Device (GPU) Operations

GPU device management and asynchronous BLAS operations.

Queue Management

class Queue

Queue for executing GPU device routines.

This class provides a unified interface for GPU operations across different backends:

CUDA: Wraps cudaStream_t and cublasHandle_t
HIP/ROCm: Wraps hipStream_t and rocblas_handle
SYCL: Wraps sycl::queue

The Queue manages device memory workspace, stream/handle lifecycle, and supports fork/join parallelism for batch operations.

Subclassed by lapack::Queue

Public Types

using stream_t = void*

Public Functions

Queue(): Default constructor. Uses device 0.

Queue(int device)

Construct queue for specified device.

Parameters:: device – [in] Device ID to use

Queue(int device, stream_t &stream)

Construct queue with specified device and stream.

Parameters:

device – [in] Device ID to use
stream – [in] Pre-existing stream to use

Queue(Queue const&) = delete

Queue &operator=(Queue const&) = delete

~Queue(): Destructor.

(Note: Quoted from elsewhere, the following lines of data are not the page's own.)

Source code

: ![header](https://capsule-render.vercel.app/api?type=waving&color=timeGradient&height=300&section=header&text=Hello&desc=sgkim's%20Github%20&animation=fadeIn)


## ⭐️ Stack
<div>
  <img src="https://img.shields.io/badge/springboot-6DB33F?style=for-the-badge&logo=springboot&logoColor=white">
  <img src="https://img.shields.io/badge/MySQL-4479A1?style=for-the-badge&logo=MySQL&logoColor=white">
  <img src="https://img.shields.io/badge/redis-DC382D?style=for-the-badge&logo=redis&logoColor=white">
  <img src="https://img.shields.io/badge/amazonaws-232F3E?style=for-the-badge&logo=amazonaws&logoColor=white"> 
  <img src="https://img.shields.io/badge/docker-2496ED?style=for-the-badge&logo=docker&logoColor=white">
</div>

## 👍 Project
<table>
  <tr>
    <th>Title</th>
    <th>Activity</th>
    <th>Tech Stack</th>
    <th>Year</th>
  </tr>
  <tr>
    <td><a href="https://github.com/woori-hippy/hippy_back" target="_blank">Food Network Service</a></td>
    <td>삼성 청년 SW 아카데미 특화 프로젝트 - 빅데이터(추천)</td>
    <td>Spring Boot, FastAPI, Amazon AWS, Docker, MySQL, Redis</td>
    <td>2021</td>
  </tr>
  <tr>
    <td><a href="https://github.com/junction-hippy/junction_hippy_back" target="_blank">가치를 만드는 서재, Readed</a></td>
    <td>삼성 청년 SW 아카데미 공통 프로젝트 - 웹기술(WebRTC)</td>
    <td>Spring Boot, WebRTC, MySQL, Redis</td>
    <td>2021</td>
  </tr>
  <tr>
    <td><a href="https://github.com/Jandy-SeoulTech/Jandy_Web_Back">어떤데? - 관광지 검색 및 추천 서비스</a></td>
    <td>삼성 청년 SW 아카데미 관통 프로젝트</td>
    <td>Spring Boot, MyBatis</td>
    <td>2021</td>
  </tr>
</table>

Synchronizes and frees resources.

inline int device() const

Get device ID associated with this queue.

Returns:: Device ID

void sync()

Synchronize all operations on this queue.

Blocks until all queued operations complete.

inline void *work()

Get pointer to device workspace.

Returns:: Pointer to device workspace memory

template<typename scalar_t> inline size_t work_size() const

Get size of device workspace.

Template Parameters:: scalar_t – Element type for size calculation
Returns:: Size of workspace in number of scalar_t elements

template<typename scalar_t> void work_ensure_size(size_t lwork)

Ensure device workspace is at least specified size.

Ensures GPU device workspace is of size at least lwork elements of scalar_t, synchronizing and reallocating if needed.

Reallocates if necessary, synchronizing first.

Allocates at least 3 * MaxBatchChunk * sizeof(void*), needed for batch gemm.

Parameters:

lwork – [in] Minimum workspace size in scalar_t elements
lwork – [in] Minimum size of workspace.

Template Parameters:

scalar_t – Element type for size calculation

void fork(int num_streams = MaxForkSize)

Switch from default stream to parallel streams.

Enables concurrent kernel execution across multiple streams.

Parameters:: num_streams – [in] Number of parallel streams (default: MaxForkSize)

void join()

Switch back to the default stream.

Synchronizes all parallel streams and returns to single-stream mode.

void revolve()

Rotate to the next stream in the queue.

Used with fork() to distribute work across parallel streams.

void set_stream(stream_t &in_stream)

Set the stream for this queue.

Parameters:: in_stream – [in] Stream to use

inline stream_t &stream()

Get the current stream.

Returns:: Reference to current stream (may be parallel stream in fork mode)

Device Memory and Batch Operations

See blaspp/include/blas/device.hh and blaspp/include/blas/batch_common.hh for:

Device Memory Functions: - device_malloc() - Allocate device memory - device_free() - Free device memory - device_memcpy() - Copy between host and device - device_malloc_pinned() - Allocate pinned host memory - device_free_pinned() - Free pinned host memory - get_device_count() - Query number of GPU devices

Batch Operation Validators: - gemm_check() - Validate batch GEMM parameters - trsm_check() - Validate batch TRSM parameters - trmm_check() - Validate batch TRMM parameters - hemm_check() - Validate batch HEMM parameters - herk_check() - Validate batch HERK parameters - symm_check() - Validate batch SYMM parameters - syrk_check() - Validate batch SYRK parameters - her2k_check() - Validate batch HER2K parameters - syr2k_check() - Validate batch SYR2K parameters

All batch operations execute asynchronously on device queues and support CUDA, ROCm/HIP, and SYCL backends.